Let the Populists Try to Govern Italy
Italy’s election results pose a major challenge for the country and the rest of the European Union. The vote resulted in a hung parliament and saw the rise of two anti-establishment parties: the League and the Five Star Movement. The economic policies of these two parties -- which include deep tax cuts and lavish spending pledges -- would add to Italy’s enormous public debt and put Rome on a collision course with its European allies.
This presents Italy’s mainstream forces, and in particular the center-left Democratic Party (PD), with a major dilemma. The PD lost the elections badly, but it has enough seats to form a government either with the Five Star Movement or with the center-right coalition, including the League and Silvio Berlusconi’s Forza Italia. Having the PD in government has two advantages: It would dilute the programs of the two radical parties, and prevent a “coalition of chaos” between the League and Five Star. At a time of great uncertainty, these are no small feats.
This plan would only provide a short-term fix, however. And it could end up destroying PD’s chances of an electoral resurgence for a long time to come.
As the experiences of the Liberal Democrats in Britain and of the Social Democrats in Germany show, junior partners tend to be crushed in a coalition. And this would not be a normal alliance: The Five Star Movement and the League relentlessly attacked the Democratic Party during the electoral campaign. Their policies -- including for example dismantling Italy’s recent pension reform -- directly conflict with the PD’s ideas. It’s little wonder many PD politicians are vocally opposed to such a pact.
Italy’s mainstream parties would do better to skip a turn. They already have much to worry about. Matteo Renzi, the leader of the Democrats, is stepping down after a catastrophic defeat. The center-left has to find a new leader, who can make the party electable again. The Democrats also need to think about a new program: Italy’s most deprived areas have warmed to the promises of the Five Star Movement, which was the largest vote-winner in the poorer south of the country. The center-left must find a way to regain their support, which is also compatible with their greater commitment to sustainable public finances.
Now it is up to the Five Star Movement and the League to try to form an alliance, if they can. A coalition between Five Star and the League would be representative of what most Italians have voted for. More than 50 percent of voters have backed political parties which are skeptical of the EU and of globalization. It is only fair these forces get a chance to implement their ideas.

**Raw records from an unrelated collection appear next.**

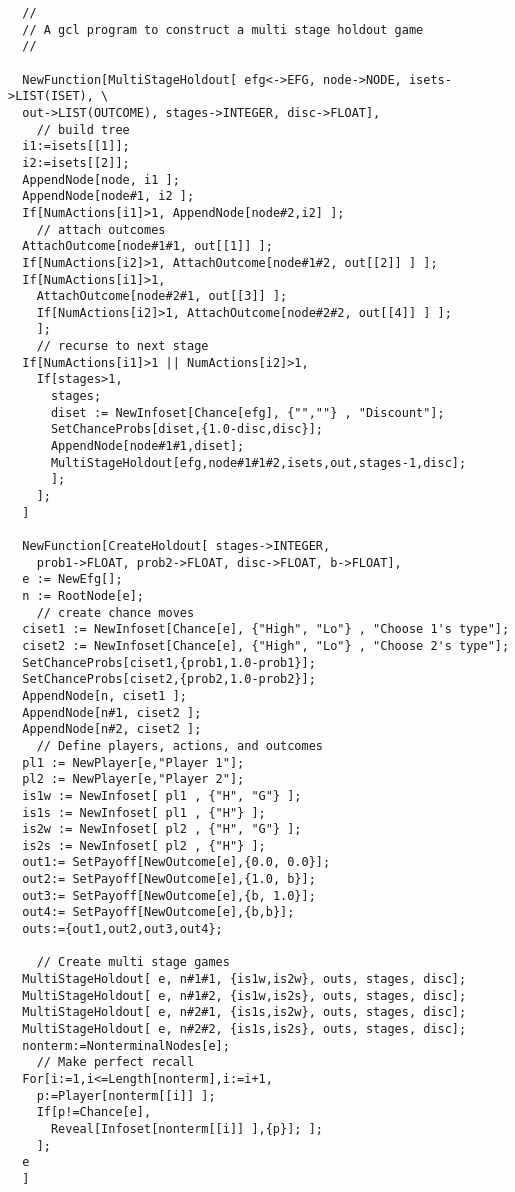 {\scriptsize 
\begin{verbatim}
  //
  // A gcl program to construct a multi stage holdout game
  //

  NewFunction[MultiStageHoldout[ efg<->EFG, node->NODE, isets->LIST(ISET), \
  out->LIST(OUTCOME), stages->INTEGER, disc->FLOAT],
    // build tree
  i1:=isets[[1]];
  i2:=isets[[2]];
  AppendNode[node, i1 ];
  AppendNode[node#1, i2 ];
  If[NumActions[i1]>1, AppendNode[node#2,i2] ];
    // attach outcomes
  AttachOutcome[node#1#1, out[[1]] ]; 
  If[NumActions[i2]>1, AttachOutcome[node#1#2, out[[2]] ] ];
  If[NumActions[i1]>1, 
    AttachOutcome[node#2#1, out[[3]] ];
    If[NumActions[i2]>1, AttachOutcome[node#2#2, out[[4]] ] ];
    ];
    // recurse to next stage
  If[NumActions[i1]>1 || NumActions[i2]>1,
    If[stages>1,
      stages;
      diset := NewInfoset[Chance[efg], {"",""} , "Discount"];
      SetChanceProbs[diset,{1.0-disc,disc}];
      AppendNode[node#1#1,diset];
      MultiStageHoldout[efg,node#1#1#2,isets,out,stages-1,disc];
      ];
    ];
  ]

  NewFunction[CreateHoldout[ stages->INTEGER,
    prob1->FLOAT, prob2->FLOAT, disc->FLOAT, b->FLOAT],
  e := NewEfg[];
  n := RootNode[e];
    // create chance moves
  ciset1 := NewInfoset[Chance[e], {"High", "Lo"} , "Choose 1's type"];
  ciset2 := NewInfoset[Chance[e], {"High", "Lo"} , "Choose 2's type"];
  SetChanceProbs[ciset1,{prob1,1.0-prob1}];
  SetChanceProbs[ciset2,{prob2,1.0-prob2}];
  AppendNode[n, ciset1 ];
  AppendNode[n#1, ciset2 ];
  AppendNode[n#2, ciset2 ];
    // Define players, actions, and outcomes
  pl1 := NewPlayer[e,"Player 1"];
  pl2 := NewPlayer[e,"Player 2"];
  is1w := NewInfoset[ pl1 , {"H", "G"} ];
  is1s := NewInfoset[ pl1 , {"H"} ];
  is2w := NewInfoset[ pl2 , {"H", "G"} ];
  is2s := NewInfoset[ pl2 , {"H"} ];
  out1:= SetPayoff[NewOutcome[e],{0.0, 0.0}];
  out2:= SetPayoff[NewOutcome[e],{1.0, b}];
  out3:= SetPayoff[NewOutcome[e],{b, 1.0}];
  out4:= SetPayoff[NewOutcome[e],{b,b}];
  outs:={out1,out2,out3,out4};

    // Create multi stage games
  MultiStageHoldout[ e, n#1#1, {is1w,is2w}, outs, stages, disc];
  MultiStageHoldout[ e, n#1#2, {is1w,is2s}, outs, stages, disc];
  MultiStageHoldout[ e, n#2#1, {is1s,is2w}, outs, stages, disc];
  MultiStageHoldout[ e, n#2#2, {is1s,is2s}, outs, stages, disc];
  nonterm:=NonterminalNodes[e];
    // Make perfect recall 
  For[i:=1,i<=Length[nonterm],i:=i+1,
    p:=Player[nonterm[[i]] ];
    If[p!=Chance[e],
      Reveal[Infoset[nonterm[[i]] ],{p}]; ];
    ];	 
  e
  ]
\end{verbatim}
}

And yet, this is easier said than done. Five Star’s promise of generous income support won it support across the country, but particularly in the south. The League won most of its votes in the wealthier, more commercial north, which liked its pledges of a flat tax. It is hard to see how the League’s northern supporters could live with greater public spending mainly directed at the south. Furthermore, while the German coalition agreement was the result of a painstaking negotiation, committed to paper and binding on the parties, an Italian coalition follows no such conventions. It would likely stumble from political roadblock to political roadblock, with voters given little warning of policy direction.
Still, an anti-establishment government would, at least, finally put these parties to the test. For years, the League and Five Star have had the luxury of being in opposition: They were able to criticize the government and the EU, which proved popular in a country that went through a major economic crisis, but were not held responsible for policies themselves. Their plans were vague and subject to little scrutiny. For example, they want the rest of the euro zone to let Italy spend more, but it’s not clear why fiscally conservative countries such as Germany would agree. Where Five Star won control of local administrations, as in Rome, its record has drawn much criticism.
If it proves impossible to form a new government, Italy will face a new round of elections, perhaps as soon as this year. That will prolong the uncertainty, and there’s no guarantee of a different outcome (though parties could agree on a new electoral law which makes it easier to have a winner). But the time would not have been wasted: The PD will have had time to do some real soul-searching. And Five Star and the League will have learned that forming a government -- let alone governing -- is a lot harder than electioneering.